Damp weather doesn’t dampen auction results in Melbourne and Sydney

The weekend's damp weather didn't dampen auction results.
Bidders were in attendance in both major capital cities, and auction results gave further signs of entering something of a holding pattern.
The Real Estate Institute of Victoria put Melbourne’s clearance rate at 62% over the weekend from its 797 auctions.
The last week of February showed Melbourne's clearance rate at 61%, among the most successful auction weekends since October 2010 and the first weekend with a clearance rate higher than 60% since March last year.
Sydney recorded a 55% clearance rate from its initial 311 results, according to Australian Property Monitors. It was 55% in the weekend prior.
Australian Property Monitors data shows 19.7% of Sydney vendors chose auctions over private treaty last year, compared with 21.7% in 2010.The percentage of homes actually sold by auction fell to 13.9% of total sales from a peak of 15.8% in the same period in 2010.

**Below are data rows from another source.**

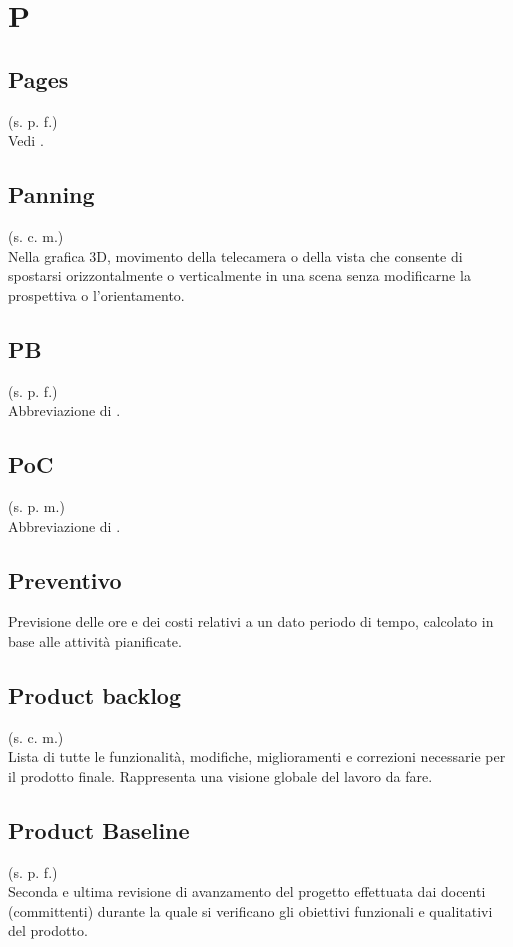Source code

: \section{P}
    \subsection{Pages}
    (s. p. f.)\\
    Vedi .
    \subsection{Panning}
    (s. c. m.)\\
    Nella grafica 3D, movimento della telecamera o della vista che consente 
    di spostarsi orizzontalmente o verticalmente in una scena senza modificarne 
    la prospettiva o l'orientamento.
    \subsection{PB}
    \label{PB}
    (s. p. f.)\\
    Abbreviazione di .
    \subsection{PoC}
    (s. p. m.)\\
    Abbreviazione di .
    \subsection{Preventivo}
    Previsione delle ore e dei costi relativi a un dato periodo di tempo,
    calcolato in base alle attività pianificate.
    \subsection{Product backlog}
    \label{Product backlog}
    (s. c. m.)\\
    Lista di tutte le funzionalità, modifiche, miglioramenti e correzioni necessarie 
    per il prodotto finale. Rappresenta una visione globale del lavoro da fare.
    \subsection{Product Baseline}
    \label{Product Baseline}
    (s. p. f.)\\
    Seconda e ultima revisione di avanzamento del progetto effettuata dai docenti (committenti) 
    durante la quale si verificano gli obiettivi funzionali e qualitativi del prodotto.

Senior economist at APM Dr Andrew Wilson says after a flat few years, there was strong auction activity in the second half of 2010.
The inner west and east are Sydney's traditional auction hot spots, with 26% of vendors selling this way last year.
The inner west had peaked a year earlier at 28%, with east on 27%.
Tim Lawless, research director at RP Data, noted recently that auction clearance rates were one of the timeliest indicators of housing market sentiment, particularly in the major auction markets of Melbourne and Sydney.
About 30% of all Melbourne houses and units are taken to auction (as opposed to private treaty sales) – the highest proportion of any capital city.